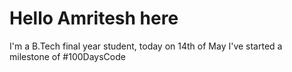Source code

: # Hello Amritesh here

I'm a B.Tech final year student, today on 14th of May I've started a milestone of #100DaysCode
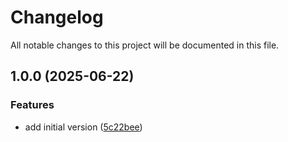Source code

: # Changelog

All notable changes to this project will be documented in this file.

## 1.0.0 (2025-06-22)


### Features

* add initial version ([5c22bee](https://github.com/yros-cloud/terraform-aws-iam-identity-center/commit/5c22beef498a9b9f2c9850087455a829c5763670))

•••••

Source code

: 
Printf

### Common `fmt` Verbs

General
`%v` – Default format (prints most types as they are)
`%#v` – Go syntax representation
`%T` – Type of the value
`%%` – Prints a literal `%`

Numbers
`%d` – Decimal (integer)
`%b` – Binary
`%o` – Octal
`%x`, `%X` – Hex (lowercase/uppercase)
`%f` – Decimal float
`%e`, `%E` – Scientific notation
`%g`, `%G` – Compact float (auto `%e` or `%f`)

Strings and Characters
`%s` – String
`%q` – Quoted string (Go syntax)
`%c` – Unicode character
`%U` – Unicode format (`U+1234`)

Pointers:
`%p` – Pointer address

•••••

## YOUR OBJECTIVE:
Could you repeat exactly the lines in the listing above from the one with "### Features" down to the one with "add initial version"? Include both of those lines.

## ANSWER SECTION:
### Features

* add initial version ([5c22bee](https://github.com/yros-cloud/terraform-aws-iam-identity-center/commit/5c22beef498a9b9f2c9850087455a829c5763670))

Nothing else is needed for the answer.